(Stored data entries)
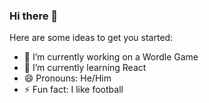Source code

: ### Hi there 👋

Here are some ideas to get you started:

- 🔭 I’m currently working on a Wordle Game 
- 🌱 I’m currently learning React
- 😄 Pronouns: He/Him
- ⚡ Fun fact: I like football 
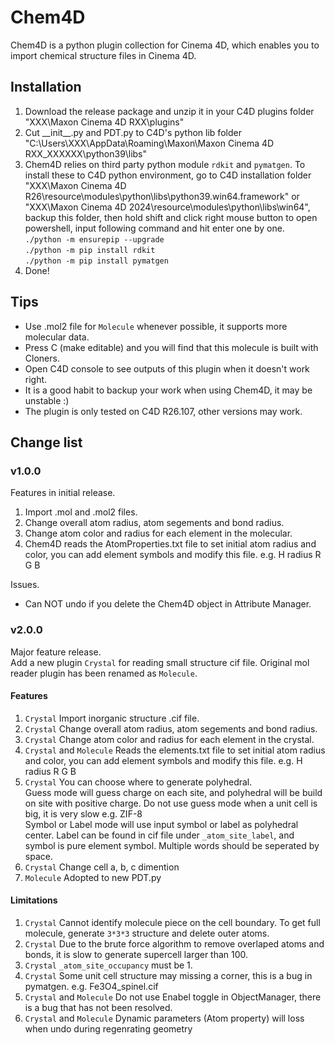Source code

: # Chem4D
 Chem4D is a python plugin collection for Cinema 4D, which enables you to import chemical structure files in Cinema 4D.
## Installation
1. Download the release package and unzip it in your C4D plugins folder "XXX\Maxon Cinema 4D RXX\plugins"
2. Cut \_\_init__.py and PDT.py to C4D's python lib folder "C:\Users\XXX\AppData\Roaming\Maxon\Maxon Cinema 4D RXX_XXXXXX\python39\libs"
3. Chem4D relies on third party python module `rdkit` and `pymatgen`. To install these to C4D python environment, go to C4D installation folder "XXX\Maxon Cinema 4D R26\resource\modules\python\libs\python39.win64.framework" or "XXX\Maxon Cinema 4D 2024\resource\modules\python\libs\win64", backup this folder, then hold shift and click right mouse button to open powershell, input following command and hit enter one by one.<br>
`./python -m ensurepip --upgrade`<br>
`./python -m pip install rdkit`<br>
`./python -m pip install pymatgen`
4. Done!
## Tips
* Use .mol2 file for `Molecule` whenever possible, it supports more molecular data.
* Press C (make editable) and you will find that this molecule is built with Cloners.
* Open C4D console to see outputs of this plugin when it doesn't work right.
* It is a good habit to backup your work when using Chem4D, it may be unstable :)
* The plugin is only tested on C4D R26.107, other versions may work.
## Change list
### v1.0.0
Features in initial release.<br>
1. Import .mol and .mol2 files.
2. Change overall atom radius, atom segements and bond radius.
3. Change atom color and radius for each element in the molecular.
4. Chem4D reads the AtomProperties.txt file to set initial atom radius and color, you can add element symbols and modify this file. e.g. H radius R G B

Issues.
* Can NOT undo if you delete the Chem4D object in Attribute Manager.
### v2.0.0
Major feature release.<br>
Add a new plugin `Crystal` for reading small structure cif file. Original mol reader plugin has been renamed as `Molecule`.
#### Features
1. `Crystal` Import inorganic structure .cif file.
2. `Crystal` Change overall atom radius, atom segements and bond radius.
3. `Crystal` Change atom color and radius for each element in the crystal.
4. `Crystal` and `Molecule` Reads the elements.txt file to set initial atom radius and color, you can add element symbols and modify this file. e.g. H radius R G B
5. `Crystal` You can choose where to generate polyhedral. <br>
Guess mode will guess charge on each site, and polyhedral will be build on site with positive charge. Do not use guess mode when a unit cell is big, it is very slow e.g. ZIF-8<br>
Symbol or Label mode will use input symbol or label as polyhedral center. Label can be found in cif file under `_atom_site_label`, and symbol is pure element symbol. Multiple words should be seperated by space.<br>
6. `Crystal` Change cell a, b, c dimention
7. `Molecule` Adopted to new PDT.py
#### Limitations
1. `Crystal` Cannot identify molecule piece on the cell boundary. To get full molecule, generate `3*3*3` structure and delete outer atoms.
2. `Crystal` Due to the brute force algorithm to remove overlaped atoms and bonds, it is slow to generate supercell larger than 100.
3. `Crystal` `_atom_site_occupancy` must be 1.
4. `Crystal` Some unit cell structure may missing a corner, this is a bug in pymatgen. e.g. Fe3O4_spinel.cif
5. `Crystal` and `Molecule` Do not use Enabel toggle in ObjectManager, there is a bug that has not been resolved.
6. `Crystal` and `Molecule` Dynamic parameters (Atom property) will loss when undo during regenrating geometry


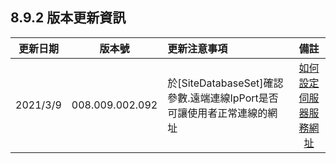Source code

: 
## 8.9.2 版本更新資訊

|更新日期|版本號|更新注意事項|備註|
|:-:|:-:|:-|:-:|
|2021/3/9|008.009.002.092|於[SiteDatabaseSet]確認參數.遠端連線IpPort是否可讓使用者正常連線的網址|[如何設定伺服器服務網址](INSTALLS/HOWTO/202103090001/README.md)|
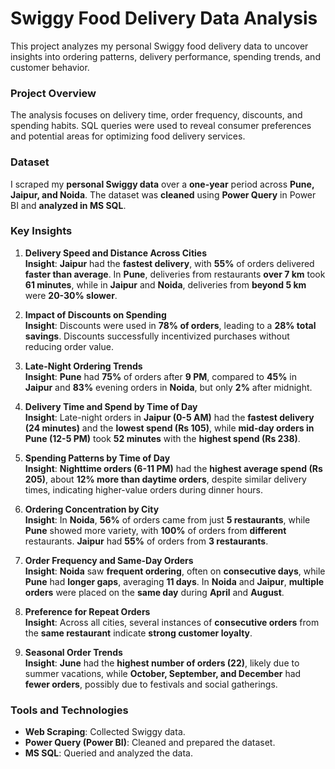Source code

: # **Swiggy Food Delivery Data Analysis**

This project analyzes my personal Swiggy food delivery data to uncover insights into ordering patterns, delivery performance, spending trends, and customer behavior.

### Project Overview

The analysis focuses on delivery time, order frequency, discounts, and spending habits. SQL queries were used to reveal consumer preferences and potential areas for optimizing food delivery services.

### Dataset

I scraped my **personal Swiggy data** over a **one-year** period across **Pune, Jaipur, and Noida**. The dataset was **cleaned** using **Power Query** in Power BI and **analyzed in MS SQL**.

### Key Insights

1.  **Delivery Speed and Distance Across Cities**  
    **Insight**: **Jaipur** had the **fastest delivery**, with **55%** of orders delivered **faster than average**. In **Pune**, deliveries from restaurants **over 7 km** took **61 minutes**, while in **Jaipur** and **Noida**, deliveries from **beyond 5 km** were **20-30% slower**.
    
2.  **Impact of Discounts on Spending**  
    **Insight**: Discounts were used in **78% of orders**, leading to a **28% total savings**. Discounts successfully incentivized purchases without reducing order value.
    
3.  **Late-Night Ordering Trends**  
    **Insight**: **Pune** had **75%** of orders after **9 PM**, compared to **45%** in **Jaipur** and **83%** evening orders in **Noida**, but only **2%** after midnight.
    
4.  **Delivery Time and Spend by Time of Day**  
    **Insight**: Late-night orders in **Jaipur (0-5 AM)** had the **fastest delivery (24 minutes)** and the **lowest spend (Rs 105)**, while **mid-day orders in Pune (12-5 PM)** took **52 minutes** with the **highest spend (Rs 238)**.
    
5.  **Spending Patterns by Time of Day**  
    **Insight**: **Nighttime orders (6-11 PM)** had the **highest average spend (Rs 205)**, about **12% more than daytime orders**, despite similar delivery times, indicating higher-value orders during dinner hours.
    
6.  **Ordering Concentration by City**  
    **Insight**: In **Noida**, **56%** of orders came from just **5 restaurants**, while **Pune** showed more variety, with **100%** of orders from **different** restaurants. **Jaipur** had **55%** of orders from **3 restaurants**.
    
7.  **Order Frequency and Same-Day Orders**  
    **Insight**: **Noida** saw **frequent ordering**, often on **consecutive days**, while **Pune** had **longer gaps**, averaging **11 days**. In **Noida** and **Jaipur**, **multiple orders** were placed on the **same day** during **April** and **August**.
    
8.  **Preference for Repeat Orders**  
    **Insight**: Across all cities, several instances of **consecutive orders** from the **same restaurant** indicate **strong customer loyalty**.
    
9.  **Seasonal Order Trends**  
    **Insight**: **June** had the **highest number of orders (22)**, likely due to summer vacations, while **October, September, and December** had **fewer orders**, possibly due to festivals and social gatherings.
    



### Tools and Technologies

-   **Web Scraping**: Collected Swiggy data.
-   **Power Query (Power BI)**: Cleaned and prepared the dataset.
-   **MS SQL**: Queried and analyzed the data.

...

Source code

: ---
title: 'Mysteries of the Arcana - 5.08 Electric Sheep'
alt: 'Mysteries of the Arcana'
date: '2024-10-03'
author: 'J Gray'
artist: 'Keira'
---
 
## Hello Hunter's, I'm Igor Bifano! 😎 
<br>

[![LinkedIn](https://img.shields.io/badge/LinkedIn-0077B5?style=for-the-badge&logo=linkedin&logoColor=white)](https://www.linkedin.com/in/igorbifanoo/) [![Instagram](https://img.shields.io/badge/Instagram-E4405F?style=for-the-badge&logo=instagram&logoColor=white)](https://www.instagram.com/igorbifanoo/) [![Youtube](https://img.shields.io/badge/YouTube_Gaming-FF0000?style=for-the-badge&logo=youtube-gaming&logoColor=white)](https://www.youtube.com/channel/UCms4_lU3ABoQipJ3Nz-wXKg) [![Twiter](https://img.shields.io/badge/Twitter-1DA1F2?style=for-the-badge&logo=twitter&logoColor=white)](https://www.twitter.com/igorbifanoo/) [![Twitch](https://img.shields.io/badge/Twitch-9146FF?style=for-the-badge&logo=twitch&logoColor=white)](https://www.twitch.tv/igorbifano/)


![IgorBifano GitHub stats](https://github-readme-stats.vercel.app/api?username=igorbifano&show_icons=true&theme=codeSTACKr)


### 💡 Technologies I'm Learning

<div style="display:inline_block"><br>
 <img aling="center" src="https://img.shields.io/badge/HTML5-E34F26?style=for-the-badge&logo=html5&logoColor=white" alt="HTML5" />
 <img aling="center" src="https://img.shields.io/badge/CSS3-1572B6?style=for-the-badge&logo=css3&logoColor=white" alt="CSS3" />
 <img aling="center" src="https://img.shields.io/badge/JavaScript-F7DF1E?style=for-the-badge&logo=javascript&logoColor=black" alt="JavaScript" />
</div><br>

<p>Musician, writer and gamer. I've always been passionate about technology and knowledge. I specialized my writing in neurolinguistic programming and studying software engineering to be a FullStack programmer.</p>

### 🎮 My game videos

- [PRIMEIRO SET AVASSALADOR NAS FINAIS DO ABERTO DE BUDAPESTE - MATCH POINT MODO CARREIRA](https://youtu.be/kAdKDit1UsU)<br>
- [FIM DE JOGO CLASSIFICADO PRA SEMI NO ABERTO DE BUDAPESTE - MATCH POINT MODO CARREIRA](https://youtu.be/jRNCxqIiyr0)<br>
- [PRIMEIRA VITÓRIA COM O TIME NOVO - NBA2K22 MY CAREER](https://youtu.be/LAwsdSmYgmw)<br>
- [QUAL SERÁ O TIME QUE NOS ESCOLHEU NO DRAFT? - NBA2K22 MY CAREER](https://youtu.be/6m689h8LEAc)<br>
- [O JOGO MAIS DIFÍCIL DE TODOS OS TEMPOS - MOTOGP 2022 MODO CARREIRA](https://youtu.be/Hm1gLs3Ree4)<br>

==

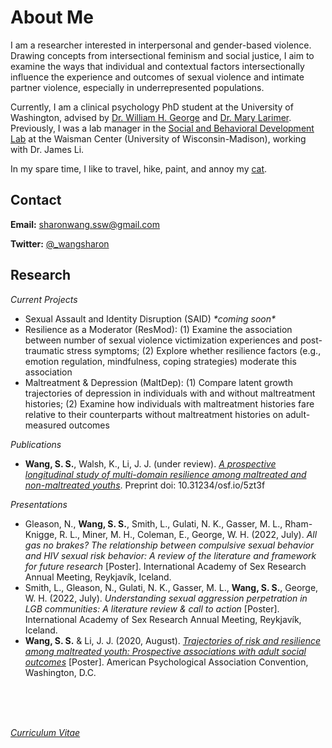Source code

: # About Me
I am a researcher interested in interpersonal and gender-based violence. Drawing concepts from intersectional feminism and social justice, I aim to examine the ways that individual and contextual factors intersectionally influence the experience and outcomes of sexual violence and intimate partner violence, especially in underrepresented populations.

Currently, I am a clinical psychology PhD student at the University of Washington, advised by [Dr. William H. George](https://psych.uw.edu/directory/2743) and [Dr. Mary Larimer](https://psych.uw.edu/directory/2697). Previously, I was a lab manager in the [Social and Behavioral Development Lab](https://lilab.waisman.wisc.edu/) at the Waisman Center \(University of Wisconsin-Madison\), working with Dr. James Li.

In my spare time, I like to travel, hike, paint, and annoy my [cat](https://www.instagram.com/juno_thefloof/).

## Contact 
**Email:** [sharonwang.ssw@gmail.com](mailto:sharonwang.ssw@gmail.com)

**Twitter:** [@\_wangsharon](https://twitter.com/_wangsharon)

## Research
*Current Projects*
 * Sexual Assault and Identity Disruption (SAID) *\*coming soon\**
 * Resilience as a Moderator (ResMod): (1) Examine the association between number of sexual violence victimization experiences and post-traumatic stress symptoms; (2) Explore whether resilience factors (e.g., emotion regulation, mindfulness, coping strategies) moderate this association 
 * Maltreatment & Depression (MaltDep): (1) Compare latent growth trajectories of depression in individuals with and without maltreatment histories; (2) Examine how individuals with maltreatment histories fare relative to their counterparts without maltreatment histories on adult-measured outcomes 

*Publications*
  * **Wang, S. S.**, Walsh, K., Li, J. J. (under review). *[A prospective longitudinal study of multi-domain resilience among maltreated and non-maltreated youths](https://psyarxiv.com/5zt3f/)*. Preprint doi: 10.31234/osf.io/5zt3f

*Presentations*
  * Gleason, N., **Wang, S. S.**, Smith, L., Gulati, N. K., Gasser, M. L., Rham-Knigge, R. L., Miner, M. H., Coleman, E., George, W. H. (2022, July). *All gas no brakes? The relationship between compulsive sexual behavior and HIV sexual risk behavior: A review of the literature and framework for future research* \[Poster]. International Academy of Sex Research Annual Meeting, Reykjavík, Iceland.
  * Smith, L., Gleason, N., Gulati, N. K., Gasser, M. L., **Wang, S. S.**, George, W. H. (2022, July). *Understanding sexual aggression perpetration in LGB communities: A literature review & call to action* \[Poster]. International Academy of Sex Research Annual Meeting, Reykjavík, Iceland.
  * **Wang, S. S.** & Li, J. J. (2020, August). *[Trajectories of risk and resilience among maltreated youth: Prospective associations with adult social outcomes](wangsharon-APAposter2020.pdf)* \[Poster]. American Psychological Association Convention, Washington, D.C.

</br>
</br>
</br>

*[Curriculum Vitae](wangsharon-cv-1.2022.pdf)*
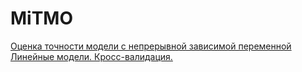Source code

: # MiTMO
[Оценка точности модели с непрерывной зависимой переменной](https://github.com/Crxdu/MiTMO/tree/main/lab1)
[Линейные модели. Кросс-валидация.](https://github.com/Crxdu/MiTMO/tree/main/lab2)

> EXERCISE PROMPT: From the entries above, print the lines beginning at the one with "Chem4D is a" and stopping after the one with "in the crystal.", exactly as written and with nothing else.

> WRITTEN SOLUTION:
 Chem4D is a python plugin collection for Cinema 4D, which enables you to import chemical structure files in Cinema 4D.
## Installation
1. Download the release package and unzip it in your C4D plugins folder "XXX\Maxon Cinema 4D RXX\plugins"
2. Cut \_\_init__.py and PDT.py to C4D's python lib folder "C:\Users\XXX\AppData\Roaming\Maxon\Maxon Cinema 4D RXX_XXXXXX\python39\libs"
3. Chem4D relies on third party python module `rdkit` and `pymatgen`. To install these to C4D python environment, go to C4D installation folder "XXX\Maxon Cinema 4D R26\resource\modules\python\libs\python39.win64.framework" or "XXX\Maxon Cinema 4D 2024\resource\modules\python\libs\win64", backup this folder, then hold shift and click right mouse button to open powershell, input following command and hit enter one by one.<br>
`./python -m ensurepip --upgrade`<br>
`./python -m pip install rdkit`<br>
`./python -m pip install pymatgen`
4. Done!
## Tips
* Use .mol2 file for `Molecule` whenever possible, it supports more molecular data.
* Press C (make editable) and you will find that this molecule is built with Cloners.
* Open C4D console to see outputs of this plugin when it doesn't work right.
* It is a good habit to backup your work when using Chem4D, it may be unstable :)
* The plugin is only tested on C4D R26.107, other versions may work.
## Change list
### v1.0.0
Features in initial release.<br>
1. Import .mol and .mol2 files.
2. Change overall atom radius, atom segements and bond radius.
3. Change atom color and radius for each element in the molecular.
4. Chem4D reads the AtomProperties.txt file to set initial atom radius and color, you can add element symbols and modify this file. e.g. H radius R G B

Issues.
* Can NOT undo if you delete the Chem4D object in Attribute Manager.
### v2.0.0
Major feature release.<br>
Add a new plugin `Crystal` for reading small structure cif file. Original mol reader plugin has been renamed as `Molecule`.
#### Features
1. `Crystal` Import inorganic structure .cif file.
2. `Crystal` Change overall atom radius, atom segements and bond radius.
3. `Crystal` Change atom color and radius for each element in the crystal.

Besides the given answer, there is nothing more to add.